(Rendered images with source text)
★ ★ ★ ★

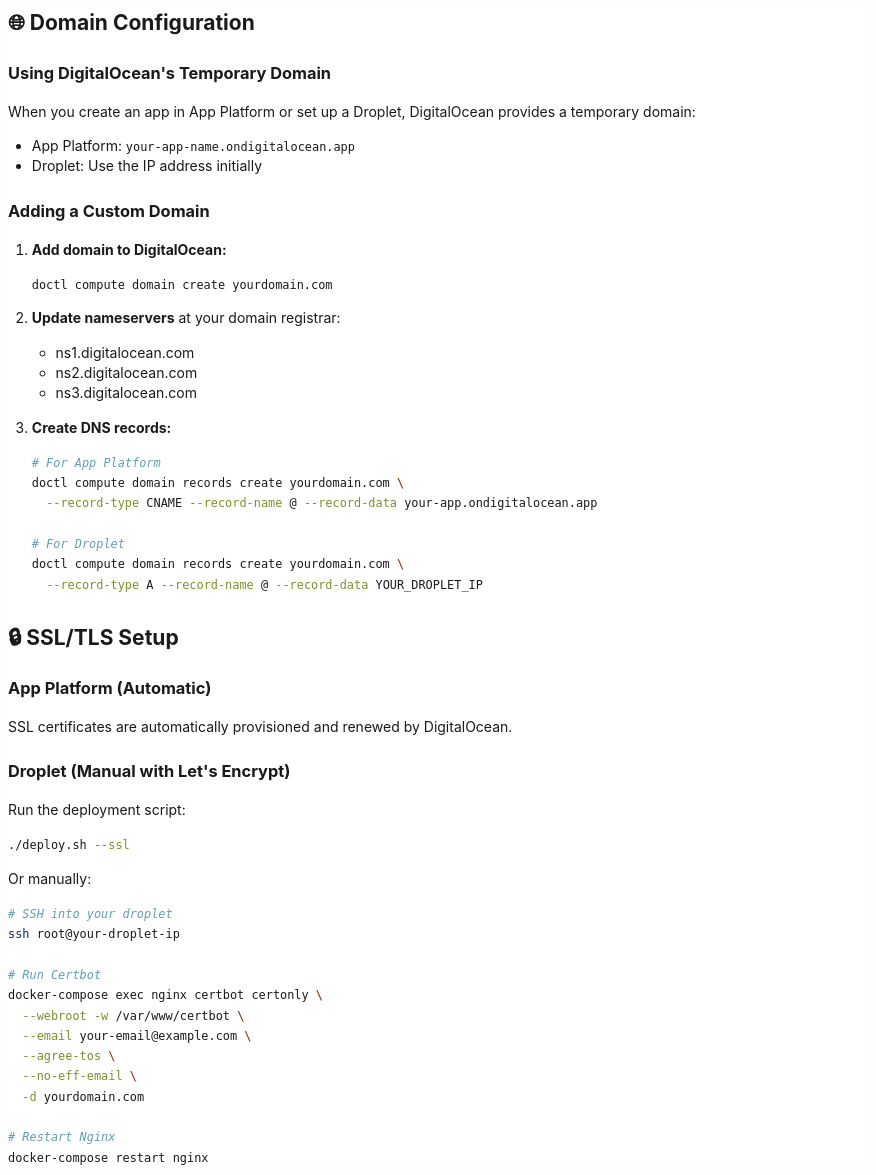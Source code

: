 ## 🌐 Domain Configuration

### Using DigitalOcean's Temporary Domain

When you create an app in App Platform or set up a Droplet, DigitalOcean provides a temporary domain:
- App Platform: `your-app-name.ondigitalocean.app`
- Droplet: Use the IP address initially

### Adding a Custom Domain

1. **Add domain to DigitalOcean:**
   ```bash
   doctl compute domain create yourdomain.com
   ```

2. **Update nameservers** at your domain registrar:
   - ns1.digitalocean.com
   - ns2.digitalocean.com
   - ns3.digitalocean.com

3. **Create DNS records:**
   ```bash
   # For App Platform
   doctl compute domain records create yourdomain.com \
     --record-type CNAME --record-name @ --record-data your-app.ondigitalocean.app

   # For Droplet
   doctl compute domain records create yourdomain.com \
     --record-type A --record-name @ --record-data YOUR_DROPLET_IP
   ```

## 🔒 SSL/TLS Setup

### App Platform (Automatic)
SSL certificates are automatically provisioned and renewed by DigitalOcean.

### Droplet (Manual with Let's Encrypt)

Run the deployment script:
```bash
./deploy.sh --ssl
```

Or manually:
```bash
# SSH into your droplet
ssh root@your-droplet-ip

# Run Certbot
docker-compose exec nginx certbot certonly \
  --webroot -w /var/www/certbot \
  --email your-email@example.com \
  --agree-tos \
  --no-eff-email \
  -d yourdomain.com

# Restart Nginx
docker-compose restart nginx
```
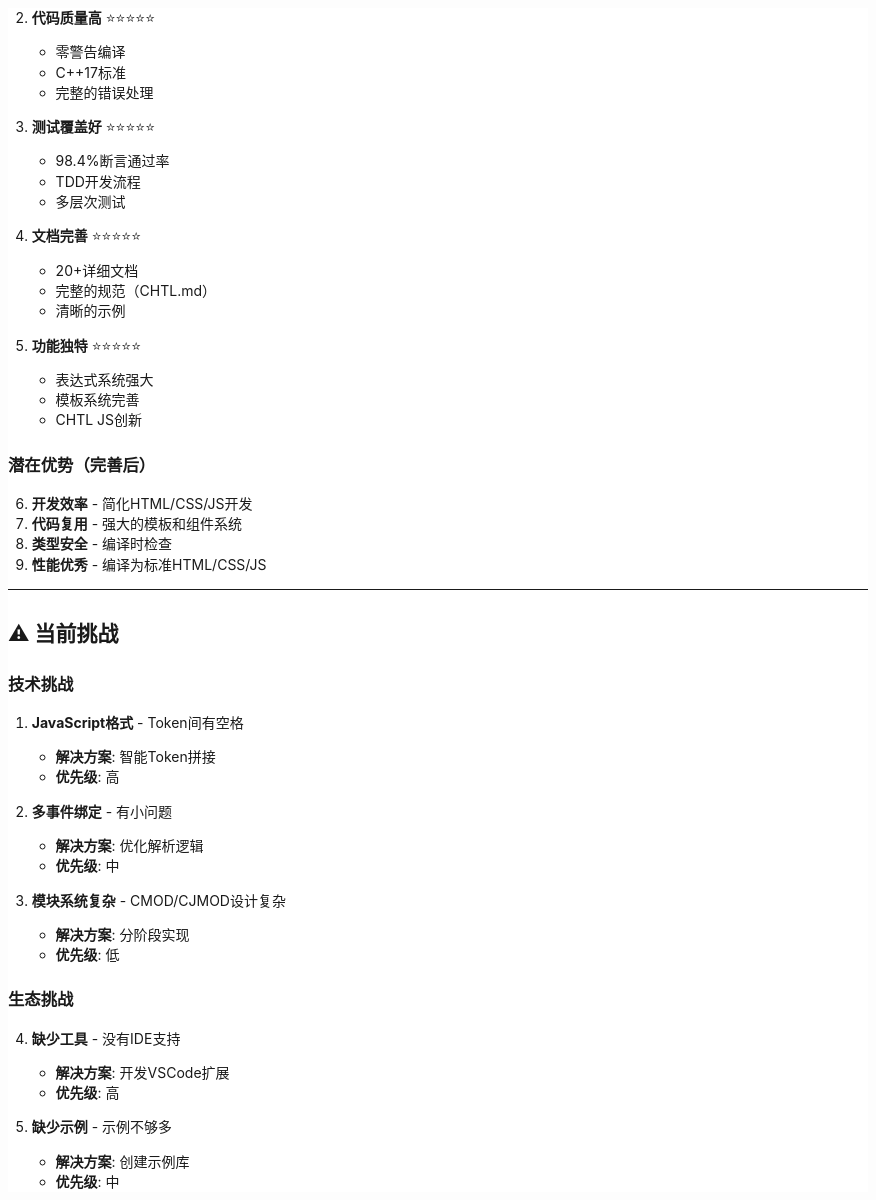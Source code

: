 2. **代码质量高** ⭐⭐⭐⭐⭐
   - 零警告编译
   - C++17标准
   - 完整的错误处理

3. **测试覆盖好** ⭐⭐⭐⭐⭐
   - 98.4%断言通过率
   - TDD开发流程
   - 多层次测试

4. **文档完善** ⭐⭐⭐⭐⭐
   - 20+详细文档
   - 完整的规范（CHTL.md）
   - 清晰的示例

5. **功能独特** ⭐⭐⭐⭐⭐
   - 表达式系统强大
   - 模板系统完善
   - CHTL JS创新

### 潜在优势（完善后）

6. **开发效率** - 简化HTML/CSS/JS开发
7. **代码复用** - 强大的模板和组件系统
8. **类型安全** - 编译时检查
9. **性能优秀** - 编译为标准HTML/CSS/JS

---

## ⚠️ 当前挑战

### 技术挑战

1. **JavaScript格式** - Token间有空格
   - **解决方案**: 智能Token拼接
   - **优先级**: 高

2. **多事件绑定** - 有小问题
   - **解决方案**: 优化解析逻辑
   - **优先级**: 中

3. **模块系统复杂** - CMOD/CJMOD设计复杂
   - **解决方案**: 分阶段实现
   - **优先级**: 低

### 生态挑战

4. **缺少工具** - 没有IDE支持
   - **解决方案**: 开发VSCode扩展
   - **优先级**: 高

5. **缺少示例** - 示例不够多
   - **解决方案**: 创建示例库
   - **优先级**: 中
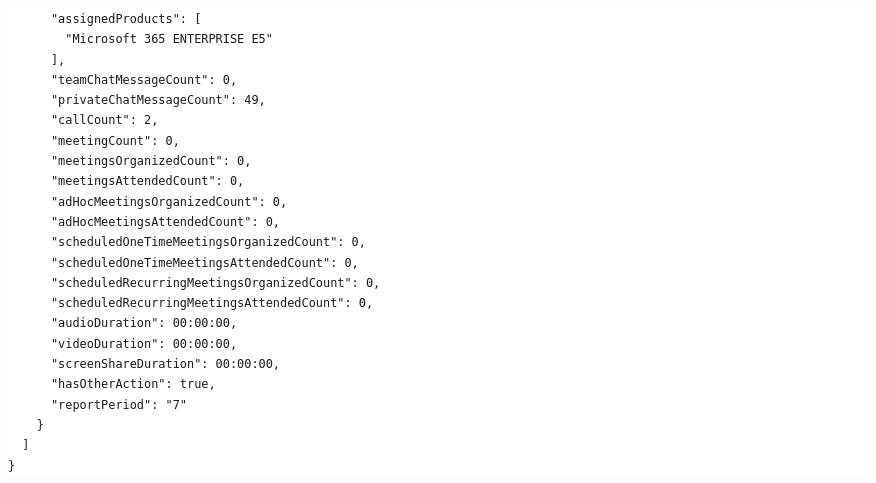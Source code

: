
 ```http
      "assignedProducts": [
        "Microsoft 365 ENTERPRISE E5"
      ], 
      "teamChatMessageCount": 0, 
      "privateChatMessageCount": 49, 
      "callCount": 2, 
      "meetingCount": 0, 
      "meetingsOrganizedCount": 0, 
      "meetingsAttendedCount": 0, 
      "adHocMeetingsOrganizedCount": 0, 
      "adHocMeetingsAttendedCount": 0, 
      "scheduledOneTimeMeetingsOrganizedCount": 0, 
      "scheduledOneTimeMeetingsAttendedCount": 0, 
      "scheduledRecurringMeetingsOrganizedCount": 0, 
      "scheduledRecurringMeetingsAttendedCount": 0, 
      "audioDuration": 00:00:00, 
      "videoDuration": 00:00:00, 
      "screenShareDuration": 00:00:00, 
      "hasOtherAction": true, 
      "reportPeriod": "7"
    }
  ]
}
```




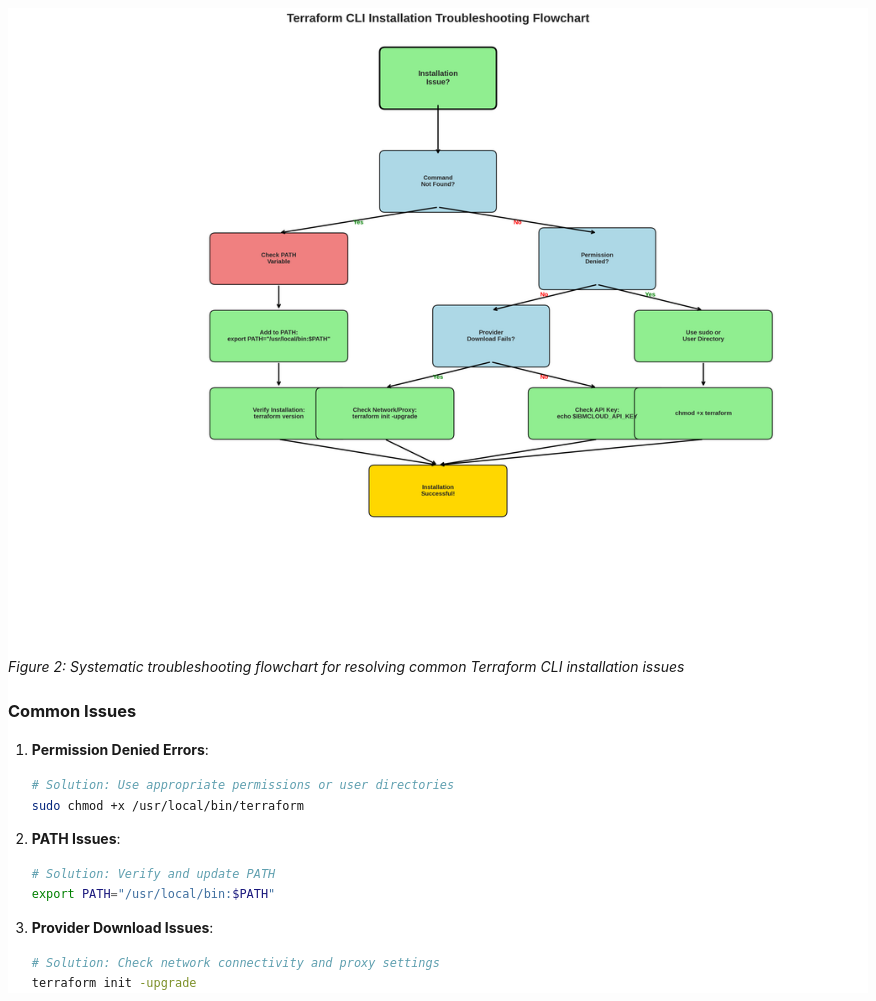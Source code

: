 ![Troubleshooting Flowchart](DaC/generated_diagrams/troubleshooting_flowchart.png)
*Figure 2: Systematic troubleshooting flowchart for resolving common Terraform CLI installation issues*

### Common Issues

1. **Permission Denied Errors**:
   ```bash
   # Solution: Use appropriate permissions or user directories
   sudo chmod +x /usr/local/bin/terraform
   ```

2. **PATH Issues**:
   ```bash
   # Solution: Verify and update PATH
   export PATH="/usr/local/bin:$PATH"
   ```

3. **Provider Download Issues**:
   ```bash
   # Solution: Check network connectivity and proxy settings
   terraform init -upgrade
   ```
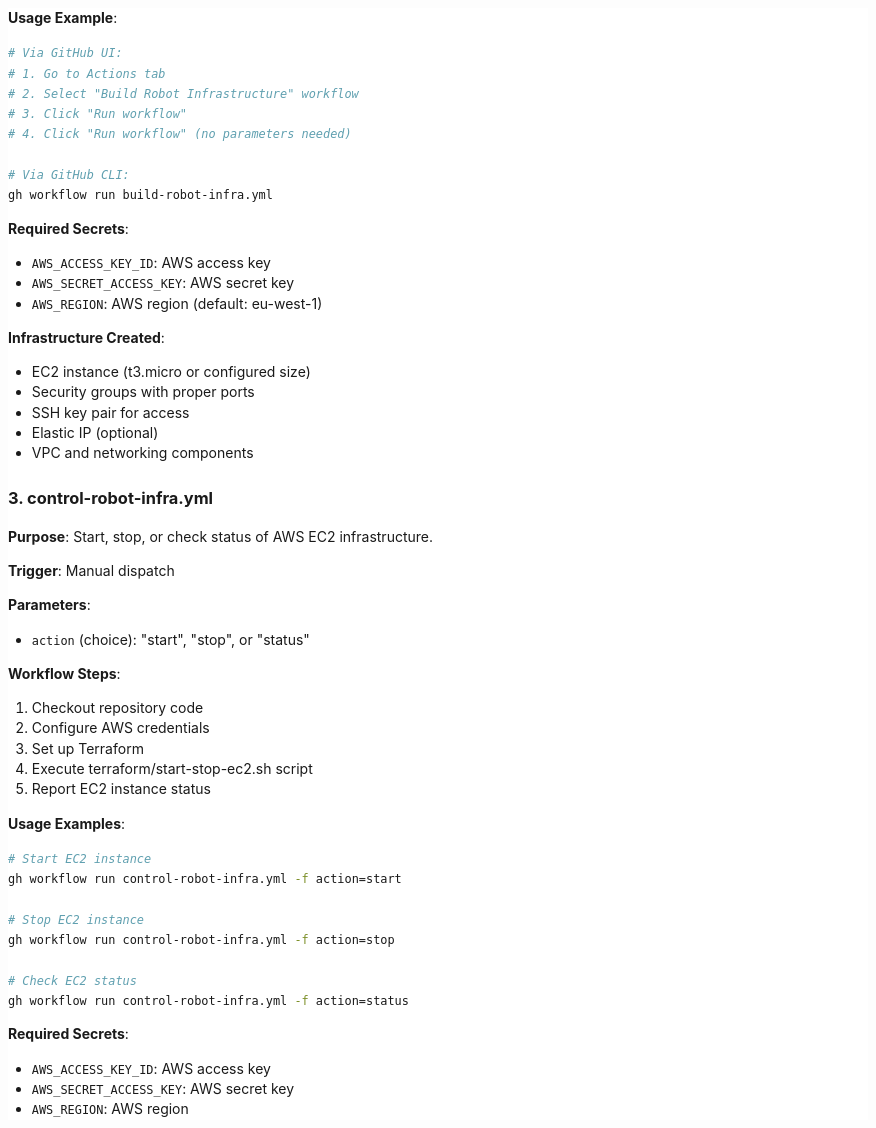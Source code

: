 **Usage Example**:
```bash
# Via GitHub UI:
# 1. Go to Actions tab
# 2. Select "Build Robot Infrastructure" workflow
# 3. Click "Run workflow"
# 4. Click "Run workflow" (no parameters needed)

# Via GitHub CLI:
gh workflow run build-robot-infra.yml
```

**Required Secrets**:
- `AWS_ACCESS_KEY_ID`: AWS access key
- `AWS_SECRET_ACCESS_KEY`: AWS secret key
- `AWS_REGION`: AWS region (default: eu-west-1)

**Infrastructure Created**:
- EC2 instance (t3.micro or configured size)
- Security groups with proper ports
- SSH key pair for access
- Elastic IP (optional)
- VPC and networking components

### 3. control-robot-infra.yml

**Purpose**: Start, stop, or check status of AWS EC2 infrastructure.

**Trigger**: Manual dispatch

**Parameters**:
- `action` (choice): "start", "stop", or "status"

**Workflow Steps**:
1. Checkout repository code
2. Configure AWS credentials
3. Set up Terraform
4. Execute terraform/start-stop-ec2.sh script
5. Report EC2 instance status

**Usage Examples**:
```bash
# Start EC2 instance
gh workflow run control-robot-infra.yml -f action=start

# Stop EC2 instance
gh workflow run control-robot-infra.yml -f action=stop

# Check EC2 status
gh workflow run control-robot-infra.yml -f action=status
```

**Required Secrets**:
- `AWS_ACCESS_KEY_ID`: AWS access key
- `AWS_SECRET_ACCESS_KEY`: AWS secret key
- `AWS_REGION`: AWS region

★ ★ ★ ★

Lines that contain "email" should be pulled from the entries above and reported.

Output for this task
  --email your-email@example.com \
  --no-eff-email \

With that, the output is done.